Tim made his statement proudly. It was a wonderful privilege to boast of how bad you were, and be sure you would be unreproved.
"We had good times when we lived there, but when ole Mother Cummins got us it was different. She wasn't so awful bad at first, 'cause our father uster send money; but he stopped. I guess he must 'a' died, or run away farther. An' after that, say! didn't our ole woman uster hammer us? She'd get drunk an' sleep on the floor, an' I uster pinch her black an' blue an' stick pins into her for poundin' Joey!" His small, withered face was fierce, his old eyes were cruel. "An' one day she cut Lorry's head open with her stick; so we all lit out. I carried Joey for miles an' miles, an' then some folks took us to the Home, an' then Daddy an' Mammy Sawyer came. Do you s'pose God sent them for us? Miss Scott said He did. Did He? Eh?"
"I—I suppose so."
"You ain't dead sure about anything God does, are you?" asked Tim sympathetically. "Ain't you remembered about the harmless thrush yet?"
John McIntyre did not answer. He sat still so long, with his face in his hands, that the boy grew weary, and rising, hobbled homeward.
The man's gray head sank lower. His thin hands, hard, and worn with heavy toil, were trembling violently. His stooped shoulders, in their poor, thread-bare covering, heaved convulsively. For the first time in years he had dared to look back into the blossom-strewn past, and the sight had been too much for his strength.
His misfortunes had come upon him in a way that, at first, had left him no time to reflect.

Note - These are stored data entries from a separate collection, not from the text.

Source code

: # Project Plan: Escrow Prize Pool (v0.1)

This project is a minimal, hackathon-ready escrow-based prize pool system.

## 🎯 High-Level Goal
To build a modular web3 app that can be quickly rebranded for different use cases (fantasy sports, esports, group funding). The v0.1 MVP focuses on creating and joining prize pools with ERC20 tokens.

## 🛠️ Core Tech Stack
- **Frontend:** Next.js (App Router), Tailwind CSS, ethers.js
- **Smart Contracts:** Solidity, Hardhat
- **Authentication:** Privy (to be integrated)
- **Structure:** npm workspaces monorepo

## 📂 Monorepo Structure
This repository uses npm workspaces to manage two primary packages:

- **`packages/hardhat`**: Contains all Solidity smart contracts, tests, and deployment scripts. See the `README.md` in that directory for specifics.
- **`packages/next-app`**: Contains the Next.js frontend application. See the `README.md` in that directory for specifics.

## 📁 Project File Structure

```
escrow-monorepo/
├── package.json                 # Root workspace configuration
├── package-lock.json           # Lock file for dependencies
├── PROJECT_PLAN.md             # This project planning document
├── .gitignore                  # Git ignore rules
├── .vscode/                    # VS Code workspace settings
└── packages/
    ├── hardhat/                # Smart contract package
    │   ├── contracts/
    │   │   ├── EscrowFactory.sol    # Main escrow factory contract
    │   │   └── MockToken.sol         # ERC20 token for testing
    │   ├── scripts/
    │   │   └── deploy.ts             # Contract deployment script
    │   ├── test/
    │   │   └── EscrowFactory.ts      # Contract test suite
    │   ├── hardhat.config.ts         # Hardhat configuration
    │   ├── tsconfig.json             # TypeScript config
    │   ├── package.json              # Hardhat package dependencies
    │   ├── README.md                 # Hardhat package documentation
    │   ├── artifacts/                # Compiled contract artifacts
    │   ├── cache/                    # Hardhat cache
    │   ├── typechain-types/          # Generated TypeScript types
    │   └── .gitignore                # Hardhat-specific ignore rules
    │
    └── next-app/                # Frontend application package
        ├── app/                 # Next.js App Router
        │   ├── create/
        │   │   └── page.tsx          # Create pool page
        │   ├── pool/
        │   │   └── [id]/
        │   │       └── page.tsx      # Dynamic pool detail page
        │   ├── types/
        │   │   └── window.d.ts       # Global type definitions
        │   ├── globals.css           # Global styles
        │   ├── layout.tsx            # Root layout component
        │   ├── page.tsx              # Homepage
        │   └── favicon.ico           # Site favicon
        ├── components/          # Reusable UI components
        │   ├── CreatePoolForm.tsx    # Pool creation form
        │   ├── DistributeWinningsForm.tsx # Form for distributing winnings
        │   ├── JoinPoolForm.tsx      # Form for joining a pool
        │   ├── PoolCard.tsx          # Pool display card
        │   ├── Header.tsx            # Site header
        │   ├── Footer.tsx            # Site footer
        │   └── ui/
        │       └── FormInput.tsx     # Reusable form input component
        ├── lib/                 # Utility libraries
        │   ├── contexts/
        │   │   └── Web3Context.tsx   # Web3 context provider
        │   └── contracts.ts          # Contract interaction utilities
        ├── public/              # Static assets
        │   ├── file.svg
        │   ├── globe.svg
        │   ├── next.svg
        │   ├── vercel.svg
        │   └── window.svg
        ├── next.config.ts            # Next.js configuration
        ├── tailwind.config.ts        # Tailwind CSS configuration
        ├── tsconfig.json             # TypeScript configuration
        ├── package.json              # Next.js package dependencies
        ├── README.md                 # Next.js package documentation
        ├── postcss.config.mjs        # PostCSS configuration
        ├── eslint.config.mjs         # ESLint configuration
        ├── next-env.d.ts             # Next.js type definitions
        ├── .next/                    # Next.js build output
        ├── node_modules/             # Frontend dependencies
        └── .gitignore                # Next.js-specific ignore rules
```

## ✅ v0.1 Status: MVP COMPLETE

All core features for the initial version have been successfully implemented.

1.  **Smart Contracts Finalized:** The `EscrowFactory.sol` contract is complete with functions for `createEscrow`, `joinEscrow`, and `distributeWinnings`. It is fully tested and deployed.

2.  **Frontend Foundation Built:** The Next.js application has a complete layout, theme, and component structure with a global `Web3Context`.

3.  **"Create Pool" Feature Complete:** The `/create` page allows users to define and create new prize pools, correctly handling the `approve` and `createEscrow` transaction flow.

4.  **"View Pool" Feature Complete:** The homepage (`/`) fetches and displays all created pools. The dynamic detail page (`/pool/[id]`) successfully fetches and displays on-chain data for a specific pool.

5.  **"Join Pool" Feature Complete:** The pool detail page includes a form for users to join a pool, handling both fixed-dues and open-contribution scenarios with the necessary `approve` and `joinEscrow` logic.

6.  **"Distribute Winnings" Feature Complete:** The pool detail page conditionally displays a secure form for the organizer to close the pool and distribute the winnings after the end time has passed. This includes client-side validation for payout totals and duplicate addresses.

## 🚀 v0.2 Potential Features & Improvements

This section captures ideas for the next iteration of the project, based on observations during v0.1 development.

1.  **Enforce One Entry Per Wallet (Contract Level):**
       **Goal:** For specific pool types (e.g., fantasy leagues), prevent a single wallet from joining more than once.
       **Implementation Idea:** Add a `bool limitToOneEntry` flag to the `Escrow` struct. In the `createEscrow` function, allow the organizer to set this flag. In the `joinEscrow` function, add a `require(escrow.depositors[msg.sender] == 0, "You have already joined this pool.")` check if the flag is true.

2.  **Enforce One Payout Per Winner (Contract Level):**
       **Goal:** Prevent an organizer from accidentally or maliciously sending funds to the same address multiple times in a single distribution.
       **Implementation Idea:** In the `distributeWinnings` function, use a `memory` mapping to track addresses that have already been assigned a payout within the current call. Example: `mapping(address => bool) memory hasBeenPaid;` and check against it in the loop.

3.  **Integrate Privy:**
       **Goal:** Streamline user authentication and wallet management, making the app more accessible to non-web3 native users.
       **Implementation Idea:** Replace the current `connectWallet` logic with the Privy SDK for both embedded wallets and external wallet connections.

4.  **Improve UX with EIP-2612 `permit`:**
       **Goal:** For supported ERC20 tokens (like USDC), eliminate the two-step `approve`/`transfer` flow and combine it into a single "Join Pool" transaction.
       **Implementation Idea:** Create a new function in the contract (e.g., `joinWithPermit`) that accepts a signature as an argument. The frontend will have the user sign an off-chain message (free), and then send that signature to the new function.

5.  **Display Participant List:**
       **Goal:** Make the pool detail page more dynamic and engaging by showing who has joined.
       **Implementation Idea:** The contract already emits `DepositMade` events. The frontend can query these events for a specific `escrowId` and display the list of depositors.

His home had gone, and then his friend, just at the time when he needed his help. Then had come greater trials. Sickness stalked hand in hand with poverty. One by one his children were laid away in the earth; and then toil and want and grief had at last taken her, his best beloved, and in her grave John McIntyre had buried happiness and hope and faith.
What had he left in life? His home, his loved ones, were gone—even Martin must be dead, or he would have come to him long ago. Nothing remained but misery, and distrust of his fellow-men—and hatred—hatred of the man who had defrauded him, and who was now, no doubt, living in wealth and prosperity.
And what had he done to deserve it all? That had always been John McIntyre's cry. Why must he and his be singled out for such suffering? Why should his innocent loved ones be the victims of a villain's rapacity?
And how he had worked to save them from want! Oh, God! how he had toiled, until his back was bent and his health broken! And it had all been of no use—no use!
He clenched his shaking hands, striving to gain control of himself. In the early days of his misfortunes the necessity for straining every effort had kept him from brooding upon his losses, and finally a numbness of despair had seized him. But to-night the child's artless talk had brought back vividly the old home scene. He could see it now, as he had seen it so often in the light of a summer evening. The sparkling sea, with the tang of salt water wafted up over his fields; the rippling stream, winding like a thread of gold down to the Bay of Fundy; his cozy home peeping from its orchard nest, and Mary at the doorway, singing their baby's lullaby; Martin's gay voice passing down the road; and in the purpling woods the tender song of the hermit thrush:
"O hear all! O hear all! O holy, holy!"